## PROBLEM REQUIREMENTS:
The printed result should hold only the lines from the opening of the data through the line bearing "visualization of the", exactly as given and without pictures.

===== THE RECORDS =====

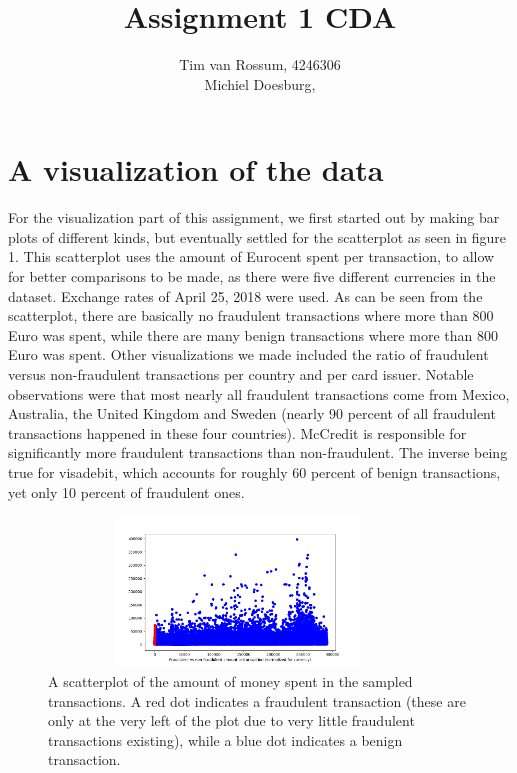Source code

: \documentclass[]{article}
\title{Assignment 1 CDA}
\author{Tim van Rossum, 4246306\\
	Michiel Doesburg,}
\begin{document}
\maketitle

\section{A visualization of the data}
For the visualization part of this assignment, we first started out by making bar plots of different kinds, but eventually settled  for the scatterplot as seen in figure 1. This scatterplot uses the amount of Eurocent spent per transaction, to allow for better comparisons to be made, as there were five different currencies in the dataset. Exchange rates of April 25, 2018 were used. As can be seen from the scatterplot, there are basically no fraudulent transactions where more than 800 Euro was spent, while there are many benign transactions where more than 800 Euro was spent. Other visualizations we made included the ratio of fraudulent versus non-fraudulent transactions per country and per card issuer. Notable observations were that most nearly all fraudulent transactions come from Mexico, Australia, the United Kingdom and Sweden (nearly 90 percent of all fraudulent transactions happened in these four countries). McCredit is responsible for significantly more fraudulent transactions than non-fraudulent. The inverse being true for visadebit, which accounts for roughly 60 percent of benign transactions, yet only 10 percent of fraudulent ones.
\begin{figure}[h!]
	\centering
	\includegraphics[width=10cm,height=4cm]{Visualizations/AmtFraudvsNonFraud2.png}
	\caption{A scatterplot of the amount of money spent in the sampled transactions. A red dot indicates a fraudulent transaction (these are only at the very left of the plot due to very little fraudulent transactions existing), while a blue dot indicates a benign transaction.}
\end{figure}
\clearpage
\end{document}
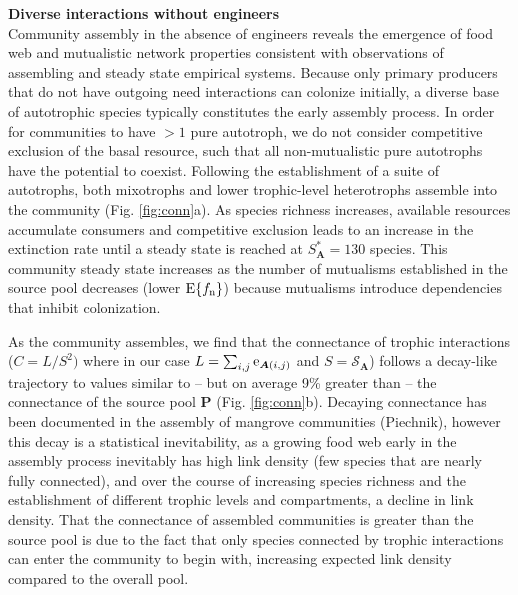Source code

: \documentclass[9pt,twocolumn,twoside]{pnas-new}
\newcommand{\rr}[1]{{\rm #1}}
\begin{document}





\noindent \textbf{Diverse interactions without engineers} \\
\noindent Community assembly in the absence of engineers reveals the emergence of food web and mutualistic network properties consistent with observations of assembling and steady state empirical systems.
Because only primary producers that do not have outgoing need interactions can colonize initially, a diverse base of autotrophic species typically constitutes the early assembly process.
In order for communities to have $>1$ pure autotroph, we do not consider competitive exclusion of the basal resource, such that all non-mutualistic pure autotrophs have the potential to coexist.
Following the establishment of a suite of autotrophs, both mixotrophs and lower trophic-level heterotrophs assemble into the community (Fig. \ref{fig:conn}a).
As species richness increases, available resources accumulate consumers and competitive exclusion leads to an increase in the extinction rate until a steady state is reached at $S^*_{\bm A}=130$ species.
This community steady state increases as the number of mutualisms established in the source pool decreases (lower $\rr{E}\{f_\rr{n}\}$) because mutualisms introduce dependencies that inhibit colonization.


As the community assembles, we find that the connectance of trophic interactions ($C=L/S^2)$ where in our case $L=\sum_{i,j} \rr{e}_{{\bm A}(i,j)}$ and $S = \mathcal{S}_{\bm A}$) follows a decay-like trajectory to values similar to -- but on average 9\% greater than -- the connectance of the source pool $\bm{P}$ (Fig. \ref{fig:conn}b).
Decaying connectance has been documented in the assembly of mangrove communities (Piechnik), however this decay is a statistical inevitability, as a growing food web early in the assembly process inevitably has high link density (few species that are nearly fully connected), and over the course of increasing species richness and the establishment of different trophic levels and compartments, a decline in link density.
That the connectance of assembled communities is greater than the source pool is due to the fact that only species connected by trophic interactions can enter the community to begin with, increasing expected link density compared to the overall pool.
\end{document}
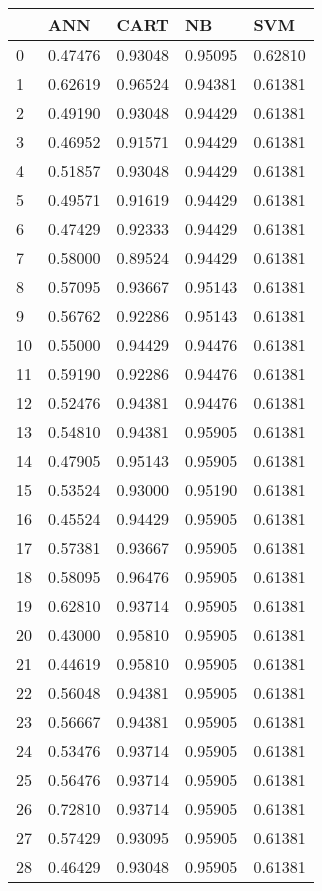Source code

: \begin{tabular}{|l|l|l|l|l|}
\toprule
{} &      ANN &     CART &       NB &      SVM \\
\midrule
0  &  0.47476 &  0.93048 &  0.95095 &  0.62810 \\
1  &  0.62619 &  0.96524 &  0.94381 &  0.61381 \\
2  &  0.49190 &  0.93048 &  0.94429 &  0.61381 \\
3  &  0.46952 &  0.91571 &  0.94429 &  0.61381 \\
4  &  0.51857 &  0.93048 &  0.94429 &  0.61381 \\
5  &  0.49571 &  0.91619 &  0.94429 &  0.61381 \\
6  &  0.47429 &  0.92333 &  0.94429 &  0.61381 \\
7  &  0.58000 &  0.89524 &  0.94429 &  0.61381 \\
8  &  0.57095 &  0.93667 &  0.95143 &  0.61381 \\
9  &  0.56762 &  0.92286 &  0.95143 &  0.61381 \\
10 &  0.55000 &  0.94429 &  0.94476 &  0.61381 \\
11 &  0.59190 &  0.92286 &  0.94476 &  0.61381 \\
12 &  0.52476 &  0.94381 &  0.94476 &  0.61381 \\
13 &  0.54810 &  0.94381 &  0.95905 &  0.61381 \\
14 &  0.47905 &  0.95143 &  0.95905 &  0.61381 \\
15 &  0.53524 &  0.93000 &  0.95190 &  0.61381 \\
16 &  0.45524 &  0.94429 &  0.95905 &  0.61381 \\
17 &  0.57381 &  0.93667 &  0.95905 &  0.61381 \\
18 &  0.58095 &  0.96476 &  0.95905 &  0.61381 \\
19 &  0.62810 &  0.93714 &  0.95905 &  0.61381 \\
20 &  0.43000 &  0.95810 &  0.95905 &  0.61381 \\
21 &  0.44619 &  0.95810 &  0.95905 &  0.61381 \\
22 &  0.56048 &  0.94381 &  0.95905 &  0.61381 \\
23 &  0.56667 &  0.94381 &  0.95905 &  0.61381 \\
24 &  0.53476 &  0.93714 &  0.95905 &  0.61381 \\
25 &  0.56476 &  0.93714 &  0.95905 &  0.61381 \\
26 &  0.72810 &  0.93714 &  0.95905 &  0.61381 \\
27 &  0.57429 &  0.93095 &  0.95905 &  0.61381 \\
28 &  0.46429 &  0.93048 &  0.95905 &  0.61381 \\
\bottomrule
\end{tabular}
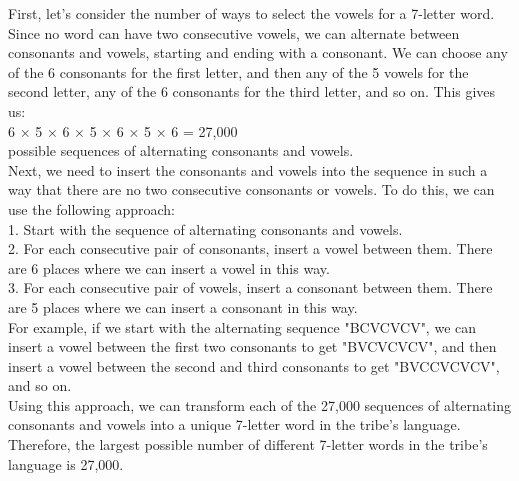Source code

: \documentclass{article}
\begin{document}
First, let's consider the number of ways to select the vowels for a 7-letter word. Since no word can have two consecutive vowels, we can alternate between consonants and vowels, starting and ending with a consonant. We can choose any of the 6 consonants for the first letter, and then any of the 5 vowels for the second letter, any of the 6 consonants for the third letter, and so on. This gives us:\\

6 × 5 × 6 × 5 × 6 × 5 × 6 = 27,000\\

possible sequences of alternating consonants and vowels.\\

Next, we need to insert the consonants and vowels into the sequence in such a way that there are no two consecutive consonants or vowels. To do this, we can use the following approach:\\

1. Start with the sequence of alternating consonants and vowels.
\\

2. For each consecutive pair of consonants, insert a vowel between them. There are 6 places where we can insert a vowel in this way.
\\

3. For each consecutive pair of vowels, insert a consonant between them. There are 5 places where we can insert a consonant in this way.\\

For example, if we start with the alternating sequence "BCVCVCV", we can insert a vowel between the first two consonants to get "BVCVCVCV", and then insert a vowel between the second and third consonants to get "BVCCVCVCV", and so on.\\

Using this approach, we can transform each of the 27,000 sequences of alternating consonants and vowels into a unique 7-letter word in the tribe's language. Therefore, the largest possible number of different 7-letter words in the tribe's language is 27,000.\\
\end{document}
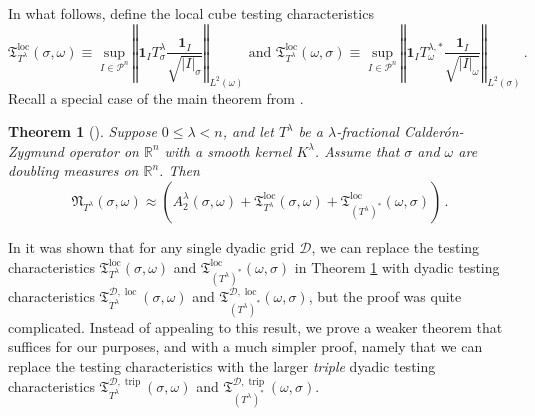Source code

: \documentclass{amsart}%
\newtheorem{theorem}{Theorem}
\theoremstyle{plain}
\numberwithin{equation}{section}
\begin{document}
In what follows, define the local cube testing characteristics
\[
\mathfrak{T}_{T^{\lambda}}^{\operatorname{loc}}\left(  \sigma,\omega\right)
\equiv\sup_{I\in\mathcal{P}^{n}}\left\Vert \mathbf{1}_{I}T_{\sigma}^{\lambda
}\frac{\mathbf{1}_{I}}{\sqrt{\left\vert I\right\vert _{\sigma}}}\right\Vert
_{L^{2}\left(  \omega\right)  }\text{ and }\mathfrak{T}_{T^{\lambda}%
}^{\operatorname{loc}}\left(  \omega,\sigma\right)  \equiv\sup_{I\in
\mathcal{P}^{n}}\left\Vert \mathbf{1}_{I}T_{\omega}^{\lambda,\ast}%
\frac{\mathbf{1}_{I}}{\sqrt{\left\vert I\right\vert _{\omega}}}\right\Vert
_{L^{2}\left(  \sigma\right)  }\, .
\]
Recall a special case of the main theorem from \cite{AlSaUr}.

\begin{theorem}
[\cite{AlSaUr}]\label{main}Suppose $0\leq\lambda<n$, and let $T^{\lambda}$ be
a $\lambda$-fractional Calder\'{o}n-Zygmund operator on
$\mathbb{R}^{n}$ with a smooth kernel $K^{\lambda}$.
Assume that $\sigma$ and $\omega$ are doubling measures on $\mathbb{R}^{n}$. Then \begin{equation}
\mathfrak{N}_{T^{\lambda}}\left(  \sigma,\omega\right)  \approx \left(  A_{2}^{\lambda}\left(  \sigma,\omega\right)  +\mathfrak{T}%
_{T^{\lambda}}^{\operatorname{loc}}\left(  \sigma,\omega\right)
+\mathfrak{T}_{\left(  T^{\lambda}\right)  ^{\ast}}^{\operatorname{loc}%
}\left(  \omega,\sigma\right)  \right)  \label{bound} \,  .
\end{equation}
\end{theorem}

In \cite[Theorem 42]{AlLuSaUr} it was shown that for any single dyadic grid
$\mathcal{D}$, we can replace the testing characteristics $\mathfrak{T}%
_{T^{\lambda}}^{\operatorname{loc}}\left(  \sigma,\omega\right)  $ and
$\mathfrak{T}_{\left(  T^{\lambda}\right)  ^{\ast}}^{\operatorname{loc}%
}\left(  \omega,\sigma\right)  $ in Theorem \ref{main} with dyadic testing
characteristics $\mathfrak{T}_{T^{\lambda}}^{\mathcal{D},\operatorname{loc}%
}\left(  \sigma,\omega\right)  $ and $\mathfrak{T}_{\left(  T^{\lambda
}\right)  ^{\ast}}^{\mathcal{D},\operatorname{loc}}\left(  \omega
,\sigma\right)  $, but the proof was quite complicated. Instead of appealing
to this result, we prove a weaker theorem that suffices for our purposes,
and with a much simpler proof, namely that we can replace the testing
characteristics with the larger \emph{triple} dyadic testing characteristics
$\mathfrak{T}_{T^{\lambda}}^{\mathcal{D},\operatorname*{trip}}\left(
\sigma,\omega\right)  $ and $\mathfrak{T}_{\left(  T^{\lambda}\right)  ^{\ast
}}^{\mathcal{D},\operatorname*{trip}}\left(  \omega,\sigma\right)  $.
\end{document}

=====

## YOUR RESPONSE:
Source code

: \documentclass[]{article}
\title{Assignment 1 CDA}
\author{Tim van Rossum, 4246306\\
	Michiel Doesburg,}
\begin{document}
\maketitle

\section{A visualization of the data}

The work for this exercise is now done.